Top of Dataset records
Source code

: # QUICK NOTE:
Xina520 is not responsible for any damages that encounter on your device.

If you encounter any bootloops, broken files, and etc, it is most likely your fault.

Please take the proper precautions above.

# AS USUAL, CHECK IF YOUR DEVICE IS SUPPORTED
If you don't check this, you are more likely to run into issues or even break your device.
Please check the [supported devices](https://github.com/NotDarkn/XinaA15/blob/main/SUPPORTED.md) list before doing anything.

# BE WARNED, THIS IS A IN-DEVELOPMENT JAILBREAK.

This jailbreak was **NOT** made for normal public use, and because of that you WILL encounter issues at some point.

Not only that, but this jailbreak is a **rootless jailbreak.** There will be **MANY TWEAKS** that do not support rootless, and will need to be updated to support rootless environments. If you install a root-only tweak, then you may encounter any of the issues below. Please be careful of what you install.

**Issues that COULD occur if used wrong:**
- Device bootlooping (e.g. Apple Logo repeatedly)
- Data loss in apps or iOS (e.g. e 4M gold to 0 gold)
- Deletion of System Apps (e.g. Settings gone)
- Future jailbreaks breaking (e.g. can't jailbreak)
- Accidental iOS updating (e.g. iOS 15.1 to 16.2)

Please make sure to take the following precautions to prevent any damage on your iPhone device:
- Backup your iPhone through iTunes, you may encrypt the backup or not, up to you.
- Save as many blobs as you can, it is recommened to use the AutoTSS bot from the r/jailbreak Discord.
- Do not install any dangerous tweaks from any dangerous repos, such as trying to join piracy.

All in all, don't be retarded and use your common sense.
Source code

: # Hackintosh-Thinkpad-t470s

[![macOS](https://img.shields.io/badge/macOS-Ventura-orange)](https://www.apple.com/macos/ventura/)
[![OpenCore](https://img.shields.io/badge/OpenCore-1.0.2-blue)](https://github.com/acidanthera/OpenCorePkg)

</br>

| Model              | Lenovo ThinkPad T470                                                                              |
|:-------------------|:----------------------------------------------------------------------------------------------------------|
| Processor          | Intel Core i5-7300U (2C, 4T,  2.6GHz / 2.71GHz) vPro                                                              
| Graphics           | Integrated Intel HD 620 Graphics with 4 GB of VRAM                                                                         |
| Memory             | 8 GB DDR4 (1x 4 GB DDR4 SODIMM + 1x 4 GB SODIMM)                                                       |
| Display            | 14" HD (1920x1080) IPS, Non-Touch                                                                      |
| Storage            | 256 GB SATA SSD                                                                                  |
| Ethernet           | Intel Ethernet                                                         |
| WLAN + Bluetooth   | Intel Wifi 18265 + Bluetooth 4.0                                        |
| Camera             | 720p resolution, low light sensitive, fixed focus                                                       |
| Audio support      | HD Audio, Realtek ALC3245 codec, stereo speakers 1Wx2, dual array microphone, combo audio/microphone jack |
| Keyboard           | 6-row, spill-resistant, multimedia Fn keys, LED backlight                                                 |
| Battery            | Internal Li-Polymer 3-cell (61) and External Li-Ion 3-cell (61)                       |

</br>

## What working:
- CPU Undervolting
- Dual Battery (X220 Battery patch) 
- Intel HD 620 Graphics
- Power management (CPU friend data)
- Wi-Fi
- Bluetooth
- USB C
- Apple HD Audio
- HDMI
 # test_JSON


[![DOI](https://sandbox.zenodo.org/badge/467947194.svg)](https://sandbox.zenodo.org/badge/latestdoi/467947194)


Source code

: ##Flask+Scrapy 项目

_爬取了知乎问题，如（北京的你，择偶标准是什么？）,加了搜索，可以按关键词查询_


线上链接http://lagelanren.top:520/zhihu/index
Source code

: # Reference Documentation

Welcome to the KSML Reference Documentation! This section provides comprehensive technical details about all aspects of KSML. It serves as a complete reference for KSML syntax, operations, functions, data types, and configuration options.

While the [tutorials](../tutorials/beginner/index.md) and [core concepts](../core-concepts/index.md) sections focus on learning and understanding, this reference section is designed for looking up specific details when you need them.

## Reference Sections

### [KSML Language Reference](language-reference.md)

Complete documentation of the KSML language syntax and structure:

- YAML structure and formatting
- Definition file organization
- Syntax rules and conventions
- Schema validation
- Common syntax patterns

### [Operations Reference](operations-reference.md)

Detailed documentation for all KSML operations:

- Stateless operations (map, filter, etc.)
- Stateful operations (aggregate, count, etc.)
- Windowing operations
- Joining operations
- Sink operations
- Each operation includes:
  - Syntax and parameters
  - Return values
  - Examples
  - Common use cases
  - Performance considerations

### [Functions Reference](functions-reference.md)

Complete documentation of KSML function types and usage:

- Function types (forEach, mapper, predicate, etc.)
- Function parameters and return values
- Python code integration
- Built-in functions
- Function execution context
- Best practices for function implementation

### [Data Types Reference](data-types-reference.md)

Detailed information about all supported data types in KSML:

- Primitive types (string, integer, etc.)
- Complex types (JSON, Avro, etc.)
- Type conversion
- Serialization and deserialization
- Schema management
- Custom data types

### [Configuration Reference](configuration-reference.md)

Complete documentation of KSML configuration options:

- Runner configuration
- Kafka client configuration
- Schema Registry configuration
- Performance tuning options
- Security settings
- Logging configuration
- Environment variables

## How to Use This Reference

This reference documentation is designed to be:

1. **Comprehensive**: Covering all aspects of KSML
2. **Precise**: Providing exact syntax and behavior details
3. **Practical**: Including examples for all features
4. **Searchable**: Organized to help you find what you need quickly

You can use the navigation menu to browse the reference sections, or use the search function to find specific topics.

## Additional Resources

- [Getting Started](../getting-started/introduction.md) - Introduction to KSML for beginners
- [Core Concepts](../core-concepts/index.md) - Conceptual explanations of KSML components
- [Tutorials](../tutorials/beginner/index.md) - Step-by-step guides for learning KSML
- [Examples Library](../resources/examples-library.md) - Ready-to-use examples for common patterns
Bottom of Dataset records
— Task to carry out —
Could you repeat the listing above, exactly as it is shown?

— Response to this exercise —
Source code

: # QUICK NOTE:
Xina520 is not responsible for any damages that encounter on your device.

If you encounter any bootloops, broken files, and etc, it is most likely your fault.

Please take the proper precautions above.

# AS USUAL, CHECK IF YOUR DEVICE IS SUPPORTED
If you don't check this, you are more likely to run into issues or even break your device.
Please check the [supported devices](https://github.com/NotDarkn/XinaA15/blob/main/SUPPORTED.md) list before doing anything.

# BE WARNED, THIS IS A IN-DEVELOPMENT JAILBREAK.

This jailbreak was **NOT** made for normal public use, and because of that you WILL encounter issues at some point.

Not only that, but this jailbreak is a **rootless jailbreak.** There will be **MANY TWEAKS** that do not support rootless, and will need to be updated to support rootless environments. If you install a root-only tweak, then you may encounter any of the issues below. Please be careful of what you install.

**Issues that COULD occur if used wrong:**
- Device bootlooping (e.g. Apple Logo repeatedly)
- Data loss in apps or iOS (e.g. e 4M gold to 0 gold)
- Deletion of System Apps (e.g. Settings gone)
- Future jailbreaks breaking (e.g. can't jailbreak)
- Accidental iOS updating (e.g. iOS 15.1 to 16.2)

Please make sure to take the following precautions to prevent any damage on your iPhone device:
- Backup your iPhone through iTunes, you may encrypt the backup or not, up to you.
- Save as many blobs as you can, it is recommened to use the AutoTSS bot from the r/jailbreak Discord.
- Do not install any dangerous tweaks from any dangerous repos, such as trying to join piracy.

All in all, don't be retarded and use your common sense.
Source code

: # Hackintosh-Thinkpad-t470s

[![macOS](https://img.shields.io/badge/macOS-Ventura-orange)](https://www.apple.com/macos/ventura/)
[![OpenCore](https://img.shields.io/badge/OpenCore-1.0.2-blue)](https://github.com/acidanthera/OpenCorePkg)

</br>

| Model              | Lenovo ThinkPad T470                                                                              |
|:-------------------|:----------------------------------------------------------------------------------------------------------|
| Processor          | Intel Core i5-7300U (2C, 4T,  2.6GHz / 2.71GHz) vPro                                                              
| Graphics           | Integrated Intel HD 620 Graphics with 4 GB of VRAM                                                                         |
| Memory             | 8 GB DDR4 (1x 4 GB DDR4 SODIMM + 1x 4 GB SODIMM)                                                       |
| Display            | 14" HD (1920x1080) IPS, Non-Touch                                                                      |
| Storage            | 256 GB SATA SSD                                                                                  |
| Ethernet           | Intel Ethernet                                                         |
| WLAN + Bluetooth   | Intel Wifi 18265 + Bluetooth 4.0                                        |
| Camera             | 720p resolution, low light sensitive, fixed focus                                                       |
| Audio support      | HD Audio, Realtek ALC3245 codec, stereo speakers 1Wx2, dual array microphone, combo audio/microphone jack |
| Keyboard           | 6-row, spill-resistant, multimedia Fn keys, LED backlight                                                 |
| Battery            | Internal Li-Polymer 3-cell (61) and External Li-Ion 3-cell (61)                       |

</br>

## What working:
- CPU Undervolting
- Dual Battery (X220 Battery patch) 
- Intel HD 620 Graphics
- Power management (CPU friend data)
- Wi-Fi
- Bluetooth
- USB C
- Apple HD Audio
- HDMI
 # test_JSON


[![DOI](https://sandbox.zenodo.org/badge/467947194.svg)](https://sandbox.zenodo.org/badge/latestdoi/467947194)


Source code

: ##Flask+Scrapy 项目

_爬取了知乎问题，如（北京的你，择偶标准是什么？）,加了搜索，可以按关键词查询_


线上链接http://lagelanren.top:520/zhihu/index
Source code

: # Reference Documentation

Welcome to the KSML Reference Documentation! This section provides comprehensive technical details about all aspects of KSML. It serves as a complete reference for KSML syntax, operations, functions, data types, and configuration options.

While the [tutorials](../tutorials/beginner/index.md) and [core concepts](../core-concepts/index.md) sections focus on learning and understanding, this reference section is designed for looking up specific details when you need them.

## Reference Sections

### [KSML Language Reference](language-reference.md)

Complete documentation of the KSML language syntax and structure:

- YAML structure and formatting
- Definition file organization
- Syntax rules and conventions
- Schema validation
- Common syntax patterns

### [Operations Reference](operations-reference.md)

Detailed documentation for all KSML operations:

- Stateless operations (map, filter, etc.)
- Stateful operations (aggregate, count, etc.)
- Windowing operations
- Joining operations
- Sink operations
- Each operation includes:
  - Syntax and parameters
  - Return values
  - Examples
  - Common use cases
  - Performance considerations

### [Functions Reference](functions-reference.md)

Complete documentation of KSML function types and usage:

- Function types (forEach, mapper, predicate, etc.)
- Function parameters and return values
- Python code integration
- Built-in functions
- Function execution context
- Best practices for function implementation

### [Data Types Reference](data-types-reference.md)

Detailed information about all supported data types in KSML:

- Primitive types (string, integer, etc.)
- Complex types (JSON, Avro, etc.)
- Type conversion
- Serialization and deserialization
- Schema management
- Custom data types

### [Configuration Reference](configuration-reference.md)

Complete documentation of KSML configuration options:

- Runner configuration
- Kafka client configuration
- Schema Registry configuration
- Performance tuning options
- Security settings
- Logging configuration
- Environment variables

## How to Use This Reference

This reference documentation is designed to be:

1. **Comprehensive**: Covering all aspects of KSML
2. **Precise**: Providing exact syntax and behavior details
3. **Practical**: Including examples for all features
4. **Searchable**: Organized to help you find what you need quickly

You can use the navigation menu to browse the reference sections, or use the search function to find specific topics.

## Additional Resources

- [Getting Started](../getting-started/introduction.md) - Introduction to KSML for beginners
- [Core Concepts](../core-concepts/index.md) - Conceptual explanations of KSML components
- [Tutorials](../tutorials/beginner/index.md) - Step-by-step guides for learning KSML
- [Examples Library](../resources/examples-library.md) - Ready-to-use examples for common patterns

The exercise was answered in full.